Plaintiffs initially brought suit claiming that the top-hat plan at issue used an excessively high interest rate to calculate their benefits. The district court dismissed the amended complaint without prejudice in March 2011 for failure to exhaust. On appeal, the plaintiffs argued that lower court’s dismissal was improper, because they should not have been required to exhaust the plan’s administrative procedures.
Plaintiffs floated two arguments for this proposition, neither of which carried much weight the Second Circuit. First, plaintiffs contended that a release of claims exempted them from the claims procedures.

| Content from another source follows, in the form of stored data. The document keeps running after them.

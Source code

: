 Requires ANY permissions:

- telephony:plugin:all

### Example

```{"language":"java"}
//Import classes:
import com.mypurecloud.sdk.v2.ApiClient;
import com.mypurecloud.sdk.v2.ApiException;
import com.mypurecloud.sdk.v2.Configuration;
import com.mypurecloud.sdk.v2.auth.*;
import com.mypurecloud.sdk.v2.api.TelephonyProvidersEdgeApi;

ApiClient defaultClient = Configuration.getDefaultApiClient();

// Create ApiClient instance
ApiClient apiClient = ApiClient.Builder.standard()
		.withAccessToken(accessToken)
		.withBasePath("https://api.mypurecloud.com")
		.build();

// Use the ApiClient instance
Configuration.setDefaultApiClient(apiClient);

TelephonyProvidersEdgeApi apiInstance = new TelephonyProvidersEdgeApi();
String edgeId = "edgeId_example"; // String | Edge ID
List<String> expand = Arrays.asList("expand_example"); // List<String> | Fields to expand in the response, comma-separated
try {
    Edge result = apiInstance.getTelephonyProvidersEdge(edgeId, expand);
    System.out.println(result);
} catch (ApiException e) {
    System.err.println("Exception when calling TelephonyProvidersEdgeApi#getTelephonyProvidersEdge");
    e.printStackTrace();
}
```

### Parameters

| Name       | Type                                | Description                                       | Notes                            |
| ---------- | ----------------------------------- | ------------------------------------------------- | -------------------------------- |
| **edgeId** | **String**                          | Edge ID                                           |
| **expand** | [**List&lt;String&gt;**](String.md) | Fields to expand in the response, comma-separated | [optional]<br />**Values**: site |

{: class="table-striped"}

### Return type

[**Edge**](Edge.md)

The plan required participants to sign release forms before receiving benefits. The releases were to be signed and returned by November 5, 2009. Plaintiffs argued that this forced them to exhaust administrative remedies and file a lawsuit before this date, but that they were unable to do so because the claims review process would not have been completed by then. In rejecting plaintiffs’ argument, the court first found that any bar from filing suit at a later time was not due to the release deadline, but rather, due to the plaintiffs’ own actions in challenging the plan’s decision.
Second, plaintiffs cited to ERISA enabling regulations and claimed that the unreasonableness of the administrative procedures excused them from exhausting. Rehashing their argument about the release, plaintiffs asserted that it unreasonably required them exhaust and file suit by the signing deadline. The court rejected this argument under the same reasoning as plaintiffs’ first contention. It also noted that the regulation addresses only the reasonableness of the claims procedure itself and “does not address post-administrative review litigation.” In short, nothing excused plaintiffs’ failure to exhaust the administrative remedies provided by the plan.
This opinion, while not venturing into uncharted legal territory, reiterates the importance of exhaustion of administrative remedies as an ERISA concept. Often, courts are loath to consider appeals that have yet to work themselves through the plan’s proper channels first. This case provides a reminder of that unwillingness and reiterates the burden on plan participants to follow the proper procedures.